The good news is that your organization can do something about it and take steps to improve employee well-being.
Well-Being Affects Employee Engagement
We know that engaged employees produce far better outcomes, but Gallup recently discovered that engaged workers who are not thriving in their lives are much more vulnerable and add risk to your organization.
Comparing employees who are engaged but not thriving with those who are engaged and thriving, those who aren’t thriving report the following risks:
# 61% more likely to experience burnout often or always.
# 48% more likely to report daily stress.
# 66% more likely to experience daily worry.
# 2xmore likely to report daily sadness and anger.
This relationship is also reciprocal. As mentioned, career well-being is the foundation for the other well-being elements. And employee engagement is the single biggest driver of career well-being.
In the absence of a good job and fulfilling career, there is no net thriving. When organizations intentionally address both well-being and engagement, the effects are additive and mutually beneficial for employees and business outcomes alike.
What are the Five Common Elements People Need to Thrive in Their Lives?

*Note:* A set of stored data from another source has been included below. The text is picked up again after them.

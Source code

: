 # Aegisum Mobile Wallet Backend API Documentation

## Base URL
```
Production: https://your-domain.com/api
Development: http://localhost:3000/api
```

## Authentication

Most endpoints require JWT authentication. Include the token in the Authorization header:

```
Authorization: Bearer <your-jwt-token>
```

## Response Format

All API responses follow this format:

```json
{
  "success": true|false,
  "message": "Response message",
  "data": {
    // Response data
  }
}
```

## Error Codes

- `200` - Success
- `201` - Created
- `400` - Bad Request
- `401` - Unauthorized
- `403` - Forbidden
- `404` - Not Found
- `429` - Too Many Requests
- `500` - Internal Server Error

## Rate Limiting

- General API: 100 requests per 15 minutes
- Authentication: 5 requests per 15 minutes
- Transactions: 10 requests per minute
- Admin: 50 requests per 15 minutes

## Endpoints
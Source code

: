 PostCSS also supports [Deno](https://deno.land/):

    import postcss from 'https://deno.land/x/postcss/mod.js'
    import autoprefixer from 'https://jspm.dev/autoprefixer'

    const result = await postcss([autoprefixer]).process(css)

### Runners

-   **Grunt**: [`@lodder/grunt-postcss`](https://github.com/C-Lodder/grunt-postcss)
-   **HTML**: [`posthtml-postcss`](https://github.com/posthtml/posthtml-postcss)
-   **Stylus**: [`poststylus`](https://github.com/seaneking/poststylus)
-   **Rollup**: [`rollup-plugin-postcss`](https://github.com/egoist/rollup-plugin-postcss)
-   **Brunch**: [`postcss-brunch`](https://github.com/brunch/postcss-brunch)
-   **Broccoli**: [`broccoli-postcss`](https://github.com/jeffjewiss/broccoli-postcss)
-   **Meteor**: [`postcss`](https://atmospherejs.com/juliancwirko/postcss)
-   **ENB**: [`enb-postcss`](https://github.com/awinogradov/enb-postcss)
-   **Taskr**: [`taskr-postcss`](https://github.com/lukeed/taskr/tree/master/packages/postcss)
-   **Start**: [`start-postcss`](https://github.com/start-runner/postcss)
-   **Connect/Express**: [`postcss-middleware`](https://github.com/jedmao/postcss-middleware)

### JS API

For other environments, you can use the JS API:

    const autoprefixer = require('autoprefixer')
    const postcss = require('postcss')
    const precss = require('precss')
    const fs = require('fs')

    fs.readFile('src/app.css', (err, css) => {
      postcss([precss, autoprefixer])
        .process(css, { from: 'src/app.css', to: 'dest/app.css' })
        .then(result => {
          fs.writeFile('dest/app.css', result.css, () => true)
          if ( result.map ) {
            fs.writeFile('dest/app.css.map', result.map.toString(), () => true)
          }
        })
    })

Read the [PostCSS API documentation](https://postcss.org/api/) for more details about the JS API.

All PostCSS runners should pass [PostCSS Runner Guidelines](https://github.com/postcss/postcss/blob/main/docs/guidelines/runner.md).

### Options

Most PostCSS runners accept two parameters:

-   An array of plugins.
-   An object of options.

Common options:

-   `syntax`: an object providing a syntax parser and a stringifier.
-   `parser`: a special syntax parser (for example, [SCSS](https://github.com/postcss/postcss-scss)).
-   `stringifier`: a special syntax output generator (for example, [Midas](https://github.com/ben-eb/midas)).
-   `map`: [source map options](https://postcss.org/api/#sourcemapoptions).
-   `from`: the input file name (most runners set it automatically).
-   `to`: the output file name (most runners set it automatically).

In partnership with leading economists, psychologists and other scientists, Gallup studies well-being in more than 98% of the world’s population. The five common elements that people need to be thriving involve aspects of life that you can do something about.
We find that the most important element – and the foundation for the other four – is career well-being.
- Career Well-Being: You like what you do every day.
- Social Well-Being: You have meaningful friendships in your life.
- Financial Well-Being: You manage your money well.
- Physical Well-Being: You have energy to get things done.
- Community Well-Being: You like where you live.